Recovery practice is one of the best ways to do this and here are some notes I collected from an education expert. Doug Lemov On the subject, clearly in the student-teacher context, but it easily transfers to the coach-player.
As mentioned in my previous post, forgetting has the seeds of its own solution.
If you ask students to remember what they learned yesterday, they will struggle to remember but once they succeed, that struggle will encode the content deeper in their long-term memory and they will remember a little more and forget a little less quickly.
You should ask students to draw information from long-term memory which helps them to remember for a longer period of time and with more accuracy.
Each time they need to retrieve, it makes it easier for them to remember this knowledge when needed as it strengthens the connection with previous learning and the ability to apply it in different contexts.
The best time to recover is when you start forgetting it and we now know that forgetting starts immediately, start recovering as soon as you learn the materials, then again a day or a few days later – each time with an addition. Fun and engaging questions or teaching aids.
In the football world, coaches can divide 3 hours per week into 2 separate occasions to present content so group chats can be used for the time between training sessions using different teaching methods (pictures, infographics, vision, etc.).
A very important note to remember is to keep the retrieval practice exactly the same, practice it, mark it for accuracy or without embarrassment to forget the material but with immediate response – it is only used to let the teacher and student know where their current level of understanding is. Which can guide the teacher to the student for relevant information on future recovery opportunities.

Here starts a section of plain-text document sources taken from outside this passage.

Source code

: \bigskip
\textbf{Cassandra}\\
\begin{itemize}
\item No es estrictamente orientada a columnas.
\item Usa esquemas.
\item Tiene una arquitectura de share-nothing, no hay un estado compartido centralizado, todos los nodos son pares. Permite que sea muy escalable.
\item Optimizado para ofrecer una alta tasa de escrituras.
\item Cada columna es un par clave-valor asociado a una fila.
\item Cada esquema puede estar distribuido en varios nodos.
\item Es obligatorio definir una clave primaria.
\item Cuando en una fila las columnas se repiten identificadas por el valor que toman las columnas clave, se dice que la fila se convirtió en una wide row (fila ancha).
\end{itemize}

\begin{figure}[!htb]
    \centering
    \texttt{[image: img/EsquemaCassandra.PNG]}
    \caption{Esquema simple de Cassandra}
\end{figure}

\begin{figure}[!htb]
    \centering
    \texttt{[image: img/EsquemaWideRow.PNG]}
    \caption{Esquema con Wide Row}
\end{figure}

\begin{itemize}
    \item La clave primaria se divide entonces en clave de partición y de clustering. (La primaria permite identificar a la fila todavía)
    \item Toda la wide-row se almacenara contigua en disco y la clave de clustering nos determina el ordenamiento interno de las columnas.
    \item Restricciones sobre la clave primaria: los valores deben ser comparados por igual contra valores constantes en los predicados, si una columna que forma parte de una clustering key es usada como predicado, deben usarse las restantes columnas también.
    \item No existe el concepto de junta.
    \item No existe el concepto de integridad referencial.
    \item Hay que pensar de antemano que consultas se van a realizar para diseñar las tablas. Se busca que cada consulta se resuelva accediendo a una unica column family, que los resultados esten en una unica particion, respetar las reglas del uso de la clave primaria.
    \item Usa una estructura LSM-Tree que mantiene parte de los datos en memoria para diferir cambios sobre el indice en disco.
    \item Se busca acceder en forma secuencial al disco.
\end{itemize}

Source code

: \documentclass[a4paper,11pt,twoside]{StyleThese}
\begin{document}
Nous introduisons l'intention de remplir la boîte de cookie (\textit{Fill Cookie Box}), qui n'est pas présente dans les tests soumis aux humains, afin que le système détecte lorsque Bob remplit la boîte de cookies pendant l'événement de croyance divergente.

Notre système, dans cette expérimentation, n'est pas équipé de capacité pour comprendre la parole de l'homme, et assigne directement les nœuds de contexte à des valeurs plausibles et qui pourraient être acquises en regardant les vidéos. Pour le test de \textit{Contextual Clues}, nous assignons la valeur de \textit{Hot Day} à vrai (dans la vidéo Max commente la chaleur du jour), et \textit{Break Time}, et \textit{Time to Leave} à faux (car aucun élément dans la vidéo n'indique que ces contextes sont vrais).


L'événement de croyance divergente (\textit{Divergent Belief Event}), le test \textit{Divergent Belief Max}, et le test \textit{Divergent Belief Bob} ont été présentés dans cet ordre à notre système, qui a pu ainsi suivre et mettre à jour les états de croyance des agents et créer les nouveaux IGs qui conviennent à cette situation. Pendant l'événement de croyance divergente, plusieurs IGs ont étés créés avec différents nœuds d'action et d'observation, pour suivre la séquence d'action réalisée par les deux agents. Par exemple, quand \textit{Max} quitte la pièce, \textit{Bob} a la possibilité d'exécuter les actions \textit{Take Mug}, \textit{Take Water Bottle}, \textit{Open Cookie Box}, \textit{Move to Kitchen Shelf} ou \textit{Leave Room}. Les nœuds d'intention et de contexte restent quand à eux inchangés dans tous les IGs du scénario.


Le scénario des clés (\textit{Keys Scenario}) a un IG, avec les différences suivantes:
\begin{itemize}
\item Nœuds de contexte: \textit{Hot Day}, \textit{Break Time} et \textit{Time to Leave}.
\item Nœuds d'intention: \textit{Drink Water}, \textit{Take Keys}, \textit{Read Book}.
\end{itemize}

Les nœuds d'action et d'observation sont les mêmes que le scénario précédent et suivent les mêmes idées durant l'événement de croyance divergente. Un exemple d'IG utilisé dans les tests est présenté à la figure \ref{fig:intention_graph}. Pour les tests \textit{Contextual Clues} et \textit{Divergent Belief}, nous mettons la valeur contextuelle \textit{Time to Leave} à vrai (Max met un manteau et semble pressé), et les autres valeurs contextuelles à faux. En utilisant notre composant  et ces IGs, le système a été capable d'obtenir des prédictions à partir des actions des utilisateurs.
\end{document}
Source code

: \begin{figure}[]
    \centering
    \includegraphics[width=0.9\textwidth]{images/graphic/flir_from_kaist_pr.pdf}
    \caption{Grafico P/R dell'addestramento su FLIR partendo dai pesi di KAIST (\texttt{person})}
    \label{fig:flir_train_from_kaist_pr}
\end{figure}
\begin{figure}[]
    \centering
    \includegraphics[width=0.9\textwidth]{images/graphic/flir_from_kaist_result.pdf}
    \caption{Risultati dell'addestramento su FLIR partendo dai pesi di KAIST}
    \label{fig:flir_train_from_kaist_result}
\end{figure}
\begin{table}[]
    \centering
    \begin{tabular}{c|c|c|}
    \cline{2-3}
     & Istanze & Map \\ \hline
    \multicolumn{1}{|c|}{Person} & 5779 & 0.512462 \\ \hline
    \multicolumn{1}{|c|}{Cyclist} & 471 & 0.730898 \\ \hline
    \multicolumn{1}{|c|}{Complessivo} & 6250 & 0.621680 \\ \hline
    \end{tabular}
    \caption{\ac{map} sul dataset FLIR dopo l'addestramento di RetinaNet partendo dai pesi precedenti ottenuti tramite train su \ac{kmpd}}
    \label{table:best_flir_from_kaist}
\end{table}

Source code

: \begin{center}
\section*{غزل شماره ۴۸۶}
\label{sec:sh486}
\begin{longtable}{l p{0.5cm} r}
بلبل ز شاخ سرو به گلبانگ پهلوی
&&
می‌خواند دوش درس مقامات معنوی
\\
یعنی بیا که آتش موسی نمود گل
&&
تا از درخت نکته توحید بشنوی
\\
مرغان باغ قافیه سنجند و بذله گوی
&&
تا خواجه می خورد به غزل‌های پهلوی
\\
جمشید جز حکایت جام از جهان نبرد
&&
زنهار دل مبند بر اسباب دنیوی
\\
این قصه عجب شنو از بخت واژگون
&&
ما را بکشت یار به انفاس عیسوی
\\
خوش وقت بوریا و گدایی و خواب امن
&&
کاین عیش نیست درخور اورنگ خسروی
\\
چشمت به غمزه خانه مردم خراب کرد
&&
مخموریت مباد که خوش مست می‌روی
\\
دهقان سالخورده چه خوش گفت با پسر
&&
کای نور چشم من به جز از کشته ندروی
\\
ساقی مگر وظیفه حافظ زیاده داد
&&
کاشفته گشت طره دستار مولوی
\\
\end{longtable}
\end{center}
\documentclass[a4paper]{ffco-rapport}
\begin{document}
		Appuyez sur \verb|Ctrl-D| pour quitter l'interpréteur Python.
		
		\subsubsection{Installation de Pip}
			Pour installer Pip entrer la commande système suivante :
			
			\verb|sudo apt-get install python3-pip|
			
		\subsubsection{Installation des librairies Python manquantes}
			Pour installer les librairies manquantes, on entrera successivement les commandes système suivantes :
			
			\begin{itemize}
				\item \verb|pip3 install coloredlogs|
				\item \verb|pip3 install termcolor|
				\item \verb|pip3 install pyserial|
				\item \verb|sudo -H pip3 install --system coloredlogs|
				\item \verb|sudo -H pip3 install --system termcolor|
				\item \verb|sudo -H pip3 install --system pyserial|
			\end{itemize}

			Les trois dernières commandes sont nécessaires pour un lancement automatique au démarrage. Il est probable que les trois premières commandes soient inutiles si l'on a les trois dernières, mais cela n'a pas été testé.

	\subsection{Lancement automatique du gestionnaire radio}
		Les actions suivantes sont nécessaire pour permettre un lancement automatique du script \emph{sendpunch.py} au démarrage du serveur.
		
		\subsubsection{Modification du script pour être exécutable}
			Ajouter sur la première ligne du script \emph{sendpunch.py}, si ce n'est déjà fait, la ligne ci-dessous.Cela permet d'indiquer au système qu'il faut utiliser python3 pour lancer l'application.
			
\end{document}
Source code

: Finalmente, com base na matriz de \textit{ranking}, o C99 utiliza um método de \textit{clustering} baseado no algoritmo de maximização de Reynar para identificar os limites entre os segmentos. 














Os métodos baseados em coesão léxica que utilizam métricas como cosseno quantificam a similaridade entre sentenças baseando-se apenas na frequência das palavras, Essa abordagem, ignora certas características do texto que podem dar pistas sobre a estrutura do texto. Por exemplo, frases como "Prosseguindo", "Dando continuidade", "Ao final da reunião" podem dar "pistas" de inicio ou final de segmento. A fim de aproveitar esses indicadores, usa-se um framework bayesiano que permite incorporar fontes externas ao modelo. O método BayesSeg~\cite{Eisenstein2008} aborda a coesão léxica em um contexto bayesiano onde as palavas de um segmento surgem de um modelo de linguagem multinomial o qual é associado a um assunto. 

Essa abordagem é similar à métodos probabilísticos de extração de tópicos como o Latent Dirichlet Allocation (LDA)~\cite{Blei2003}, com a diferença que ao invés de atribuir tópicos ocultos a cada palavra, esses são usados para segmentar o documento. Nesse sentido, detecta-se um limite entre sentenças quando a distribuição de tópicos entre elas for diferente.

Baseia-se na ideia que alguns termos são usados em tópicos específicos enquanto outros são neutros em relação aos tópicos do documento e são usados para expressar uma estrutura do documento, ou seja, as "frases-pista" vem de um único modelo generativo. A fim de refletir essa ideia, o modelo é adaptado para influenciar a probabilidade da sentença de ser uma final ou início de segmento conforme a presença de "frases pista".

Students remember more about what they are learning if they need to think about the meaning so ask them to answer questions that make them think of the content in a different context, applying vocabulary specific words in different ways and settings, where the same meaning can be changed to words / actions.
Use recovery exercises regularly so that it is not surprising, encourage students to try and put in a faster memory.
Other retrieval practice methods include studying with a flashcard, answering tests for comprehension, weekly cumulative quizzes, mid-text puzzles where the teacher allows students to take notes on what has just been said, and brain dumps (this is a must blog!) Where they do everything. Writes. Can remember any subject.
Whichever mode you choose is not an issue but make sure to differentiate them to help them transfer things they know in different contexts.
True recovery practice is a closed book so it is not used as a “study” where students just re-read the material – it should be effortless and, at times, a struggle.
Use spacing bouts (small pieces of learning and large chunks of content all ingested at once) because the brain actually needs hours or days, to reinforce / cement new knowledge and commit it to long-term memory.
Returning to the forgetting curve, each recurring result of the recovery remembers the long-term meaning they can now go a long way between each round of recovery.
To create a recovery progression just create each 3rd question on the problem set in the previous title, allowing you to continue scaling the content until you have completed it all.
You should also build quizzes around the current and previous content and create every second problem in their class and homework from today’s content, 2 problems from the content of the previous lesson and another 2 problems from the previous content.
Finally the last teaching aid you can use is the retrieval grid where each question has its own color depending on how long the content is as it was covered after the dark color (black / old to white / current) where students try to complete the grid. Likes to do, especially darker sections.